The problem ->
Would you give again, exactly as written, the lines from the opening of the records to the line with "- K V (key value) 分别代表 Java 键值中的 Key Value", that line included and pictures excluded?

Records from a collection ->
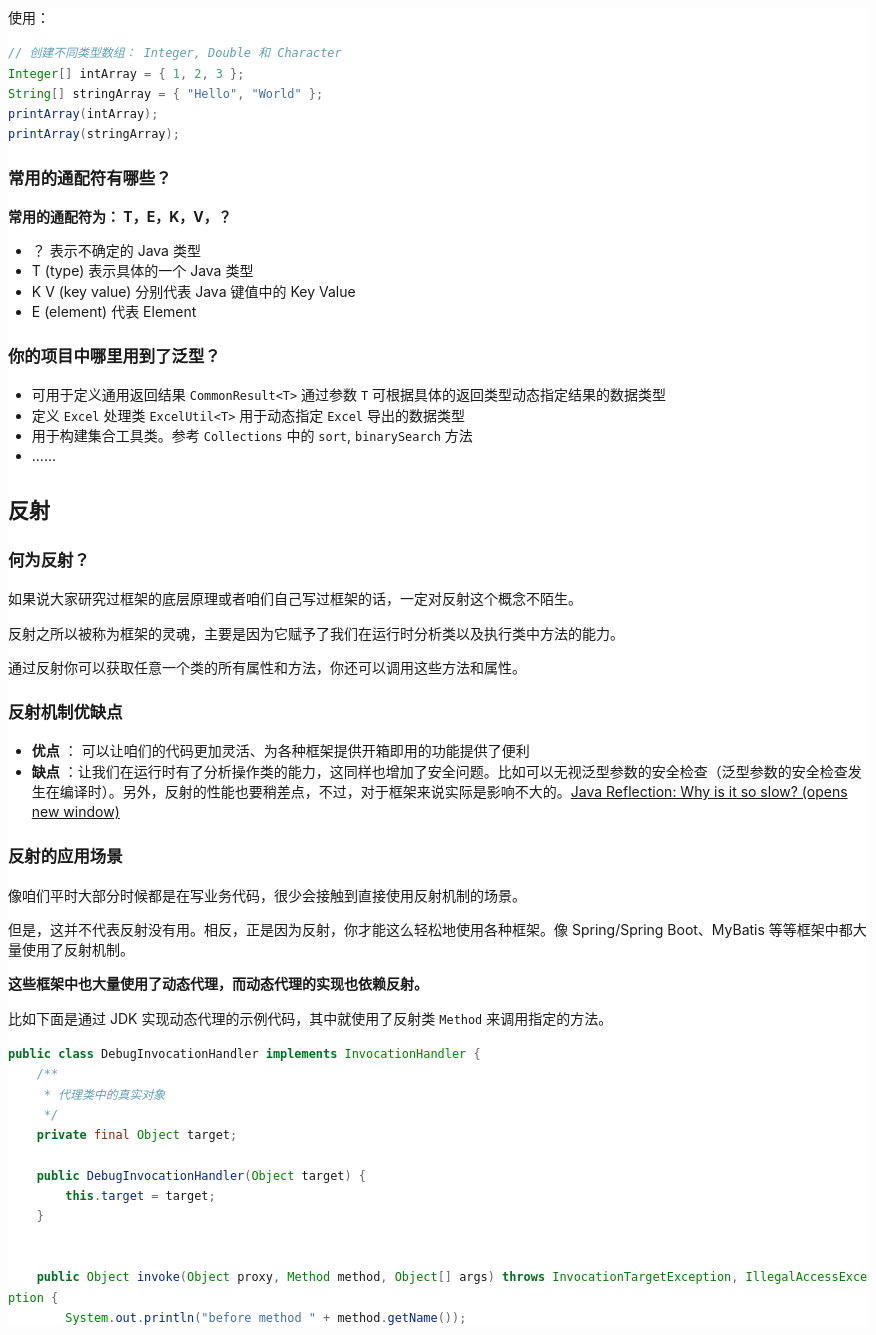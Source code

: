 使用：

```java
// 创建不同类型数组： Integer, Double 和 Character
Integer[] intArray = { 1, 2, 3 };
String[] stringArray = { "Hello", "World" };
printArray(intArray);
printArray(stringArray);
```

### 常用的通配符有哪些？

**常用的通配符为： T，E，K，V，？**

- ？ 表示不确定的 Java 类型
- T (type) 表示具体的一个 Java 类型
- K V (key value) 分别代表 Java 键值中的 Key Value
- E (element) 代表 Element

### 你的项目中哪里用到了泛型？

- 可用于定义通用返回结果 `CommonResult<T>` 通过参数 `T` 可根据具体的返回类型动态指定结果的数据类型
- 定义 `Excel` 处理类 `ExcelUtil<T>` 用于动态指定 `Excel` 导出的数据类型
- 用于构建集合工具类。参考 `Collections` 中的 `sort`, `binarySearch` 方法
- ......

## 反射

### 何为反射？

如果说大家研究过框架的底层原理或者咱们自己写过框架的话，一定对反射这个概念不陌生。

反射之所以被称为框架的灵魂，主要是因为它赋予了我们在运行时分析类以及执行类中方法的能力。

通过反射你可以获取任意一个类的所有属性和方法，你还可以调用这些方法和属性。

### 反射机制优缺点

- **优点** ： 可以让咱们的代码更加灵活、为各种框架提供开箱即用的功能提供了便利
- **缺点** ：让我们在运行时有了分析操作类的能力，这同样也增加了安全问题。比如可以无视泛型参数的安全检查（泛型参数的安全检查发生在编译时）。另外，反射的性能也要稍差点，不过，对于框架来说实际是影响不大的。[Java Reflection: Why is it so slow?  (opens new window)](https://stackoverflow.com/questions/1392351/java-reflection-why-is-it-so-slow)

### 反射的应用场景

像咱们平时大部分时候都是在写业务代码，很少会接触到直接使用反射机制的场景。

但是，这并不代表反射没有用。相反，正是因为反射，你才能这么轻松地使用各种框架。像 Spring/Spring Boot、MyBatis 等等框架中都大量使用了反射机制。

**这些框架中也大量使用了动态代理，而动态代理的实现也依赖反射。**

比如下面是通过 JDK 实现动态代理的示例代码，其中就使用了反射类 `Method` 来调用指定的方法。

```java
public class DebugInvocationHandler implements InvocationHandler {
    /**
     * 代理类中的真实对象
     */
    private final Object target;

    public DebugInvocationHandler(Object target) {
        this.target = target;
    }


    public Object invoke(Object proxy, Method method, Object[] args) throws InvocationTargetException, IllegalAccessException {
        System.out.println("before method " + method.getName());
```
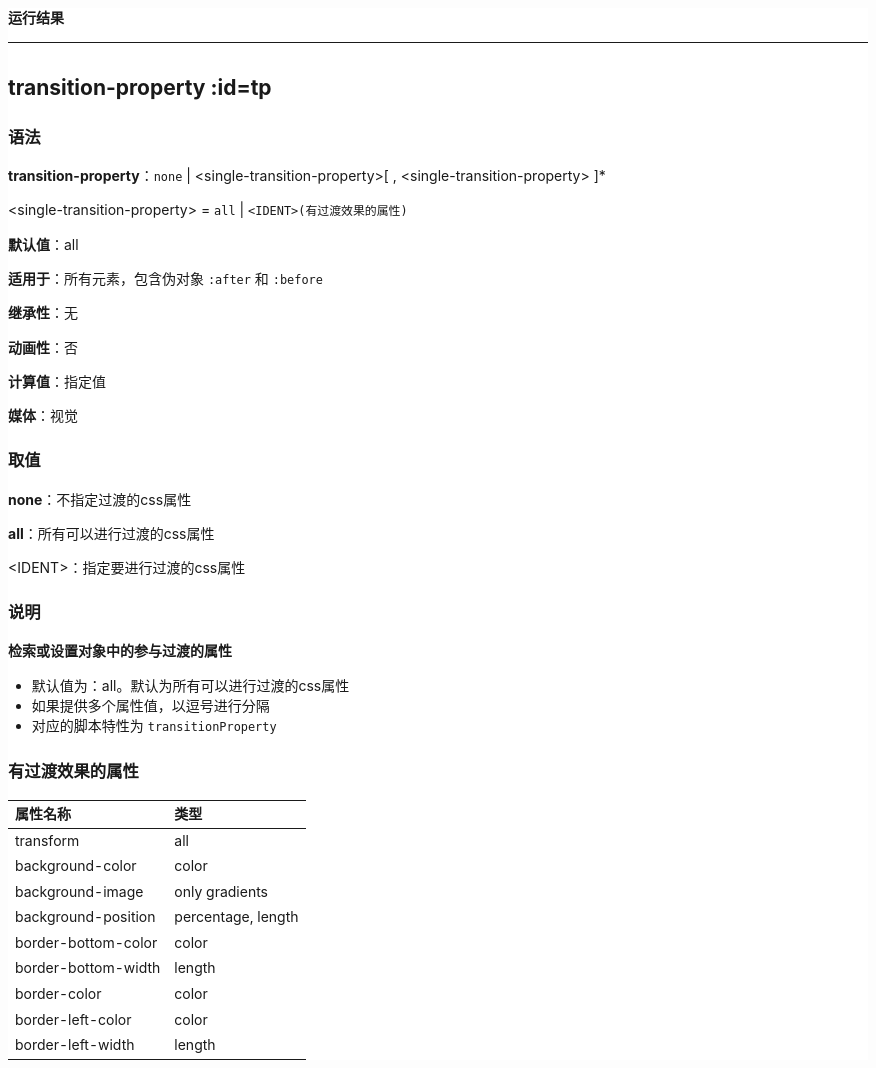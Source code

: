 **运行结果**

<iframe
  class="output-iframe"
  scrolling="yes"
  frameborder="0"
  src="css-handbook/example/properties/146.html"
>
  浏览器不支持iframe
</iframe>



---

## transition-property :id=tp

### 语法

**transition-property**：`none` | \<single-transition-property>[ , \<single-transition-property> ]*

\<single-transition-property> = `all` | `<IDENT>(有过渡效果的属性)`

**默认值**：all

**适用于**：所有元素，包含伪对象 `:after` 和 `:before`

**继承性**：无

**动画性**：否

**计算值**：指定值

**媒体**：视觉

### 取值

**none**：不指定过渡的css属性

**all**：所有可以进行过渡的css属性

\<IDENT>：指定要进行过渡的css属性

### 说明

**检索或设置对象中的参与过渡的属性**

- 默认值为：all。默认为所有可以进行过渡的css属性
- 如果提供多个属性值，以逗号进行分隔
- 对应的脚本特性为 `transitionProperty`

### 有过渡效果的属性

|属性名称|类型|
|:---|:---|
|transform|all|
|background-color|color|
|background-image|only gradients|
|background-position|percentage, length|
|border-bottom-color|color|
|border-bottom-width|length|
|border-color|color|
|border-left-color|color|
|border-left-width|length|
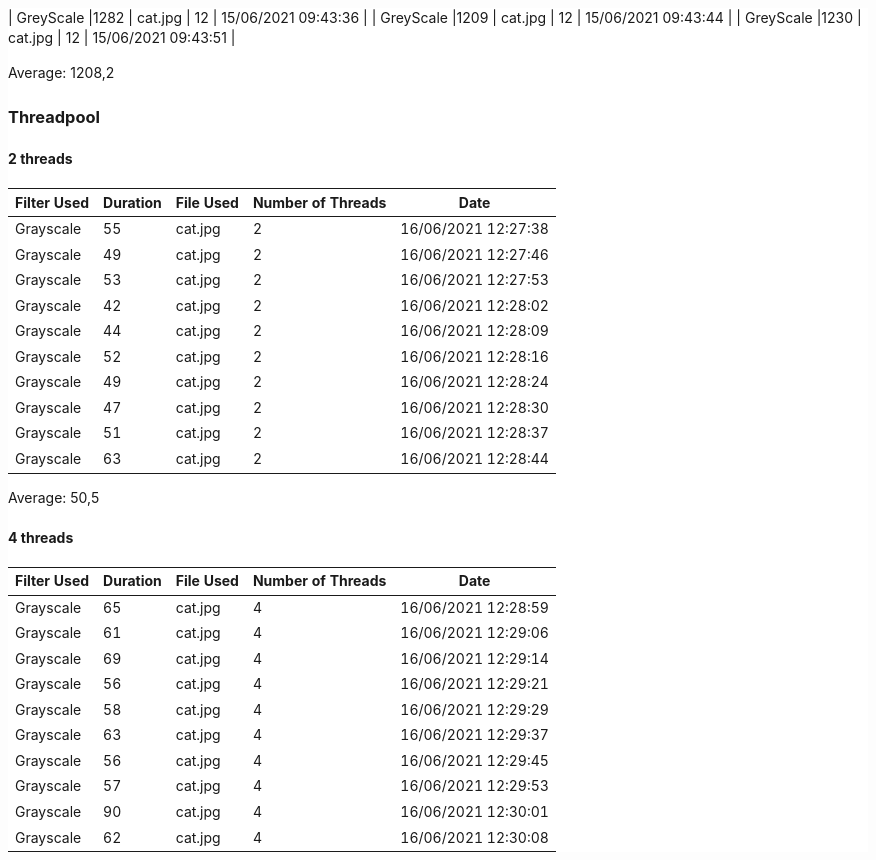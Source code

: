 | GreyScale |1282 | cat.jpg | 12 | 15/06/2021 09:43:36 |
| GreyScale |1209 | cat.jpg | 12 | 15/06/2021 09:43:44 |
| GreyScale |1230 | cat.jpg | 12 | 15/06/2021 09:43:51 |

Average: 1208,2

### **Threadpool**

#### 2 threads

| Filter Used | Duration | File Used| Number of Threads | Date |
| ----------------- | ---- |----------- |----------- | ---------- |
| Grayscale |55 | cat.jpg | 2 | 16/06/2021 12:27:38 |
| Grayscale |49 | cat.jpg | 2 | 16/06/2021 12:27:46 |
| Grayscale |53 | cat.jpg | 2 | 16/06/2021 12:27:53 |
| Grayscale |42 | cat.jpg | 2 | 16/06/2021 12:28:02 |
| Grayscale |44 | cat.jpg | 2 | 16/06/2021 12:28:09 |
| Grayscale |52 | cat.jpg | 2 | 16/06/2021 12:28:16 |
| Grayscale |49 | cat.jpg | 2 | 16/06/2021 12:28:24 |
| Grayscale |47 | cat.jpg | 2 | 16/06/2021 12:28:30 |
| Grayscale |51 | cat.jpg | 2 | 16/06/2021 12:28:37 |
| Grayscale |63 | cat.jpg | 2 | 16/06/2021 12:28:44 |

Average: 50,5


#### 4 threads

| Filter Used | Duration | File Used| Number of Threads | Date |
| ----------------- | ---- |----------- |----------- | ---------- |
| Grayscale |65 | cat.jpg | 4 | 16/06/2021 12:28:59 |
| Grayscale |61 | cat.jpg | 4 | 16/06/2021 12:29:06 |
| Grayscale |69 | cat.jpg | 4 | 16/06/2021 12:29:14 |
| Grayscale |56 | cat.jpg | 4 | 16/06/2021 12:29:21 |
| Grayscale |58 | cat.jpg | 4 | 16/06/2021 12:29:29 |
| Grayscale |63 | cat.jpg | 4 | 16/06/2021 12:29:37 |
| Grayscale |56 | cat.jpg | 4 | 16/06/2021 12:29:45 |
| Grayscale |57 | cat.jpg | 4 | 16/06/2021 12:29:53 |
| Grayscale |90 | cat.jpg | 4 | 16/06/2021 12:30:01 |
| Grayscale |62 | cat.jpg | 4 | 16/06/2021 12:30:08 |
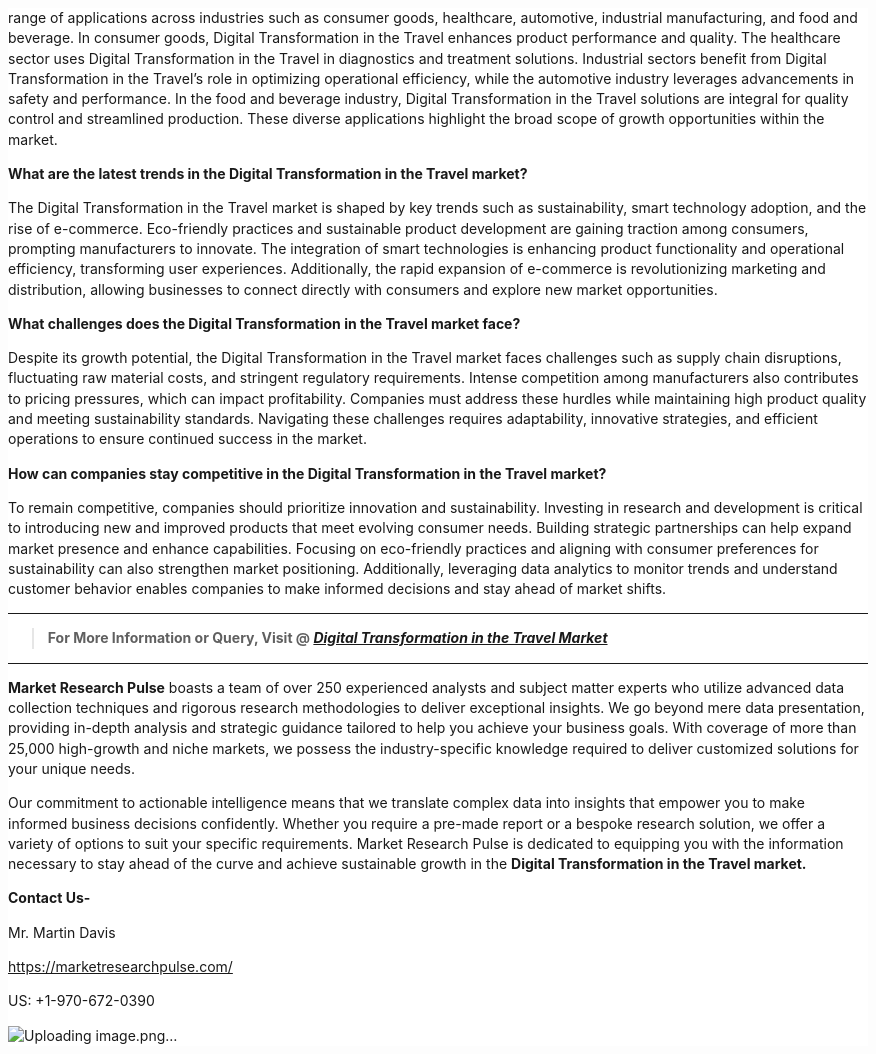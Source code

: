 range of applications across industries such as consumer goods, healthcare, automotive, industrial manufacturing, and food and beverage. In consumer goods, Digital Transformation in the Travel enhances product performance and quality. The healthcare sector uses Digital Transformation in the Travel in diagnostics and treatment solutions. Industrial sectors benefit from Digital Transformation in the Travel&rsquo;s role in optimizing operational efficiency, while the automotive industry leverages advancements in safety and performance. In the food and beverage industry, Digital Transformation in the Travel solutions are integral for quality control and streamlined production. These diverse applications highlight the broad scope of growth opportunities within the market.</p><p><strong>What are the latest trends in the Digital Transformation in the Travel market?</strong></p><p>The Digital Transformation in the Travel market is shaped by key trends such as sustainability, smart technology adoption, and the rise of e-commerce. Eco-friendly practices and sustainable product development are gaining traction among consumers, prompting manufacturers to innovate. The integration of smart technologies is enhancing product functionality and operational efficiency, transforming user experiences. Additionally, the rapid expansion of e-commerce is revolutionizing marketing and distribution, allowing businesses to connect directly with consumers and explore new market opportunities.</p><p><strong>What challenges does the Digital Transformation in the Travel market face?</strong></p><p>Despite its growth potential, the Digital Transformation in the Travel market faces challenges such as supply chain disruptions, fluctuating raw material costs, and stringent regulatory requirements. Intense competition among manufacturers also contributes to pricing pressures, which can impact profitability. Companies must address these hurdles while maintaining high product quality and meeting sustainability standards. Navigating these challenges requires adaptability, innovative strategies, and efficient operations to ensure continued success in the market.</p><p><strong>How can companies stay competitive in the Digital Transformation in the Travel market?</strong></p><p>To remain competitive, companies should prioritize innovation and sustainability. Investing in research and development is critical to introducing new and improved products that meet evolving consumer needs. Building strategic partnerships can help expand market presence and enhance capabilities. Focusing on eco-friendly practices and aligning with consumer preferences for sustainability can also strengthen market positioning. Additionally, leveraging data analytics to monitor trends and understand customer behavior enables companies to make informed decisions and stay ahead of market shifts.</p><hr /><blockquote><p><strong>For More Information or Query, Visit @&nbsp;<em><a href="https://marketresearchpulse.com/report/54335/digital-transformation-in-the-travel-market?utm_source=Linkedin&utm_medium=0112">Digital Transformation in the Travel Market</a></em></strong></p></blockquote><hr /><p><strong>Market Research Pulse</strong> boasts a team of over 250 experienced analysts and subject matter experts who utilize advanced data collection techniques and rigorous research methodologies to deliver exceptional insights. We go beyond mere data presentation, providing in-depth analysis and strategic guidance tailored to help you achieve your business goals. With coverage of more than 25,000 high-growth and niche markets, we possess the industry-specific knowledge required to deliver customized solutions for your unique needs.</p><p>Our commitment to actionable intelligence means that we translate complex data into insights that empower you to make informed business decisions confidently. Whether you require a pre-made report or a bespoke research solution, we offer a variety of options to suit your specific requirements. Market Research Pulse is dedicated to equipping you with the information necessary to stay ahead of the curve and achieve sustainable growth in the <strong>Digital Transformation in the Travel market.</strong></p><p><strong>Contact Us-</strong></p><p>Mr. Martin Davis</p><p>https://marketresearchpulse.com/</p><p>US: +1-970-672-0390</p>
![Uploading image.png…]()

Result of this task ->
Source code

: 使用：

```java
// 创建不同类型数组： Integer, Double 和 Character
Integer[] intArray = { 1, 2, 3 };
String[] stringArray = { "Hello", "World" };
printArray(intArray);
printArray(stringArray);
```

### 常用的通配符有哪些？

**常用的通配符为： T，E，K，V，？**

- ？ 表示不确定的 Java 类型
- T (type) 表示具体的一个 Java 类型
- K V (key value) 分别代表 Java 键值中的 Key Value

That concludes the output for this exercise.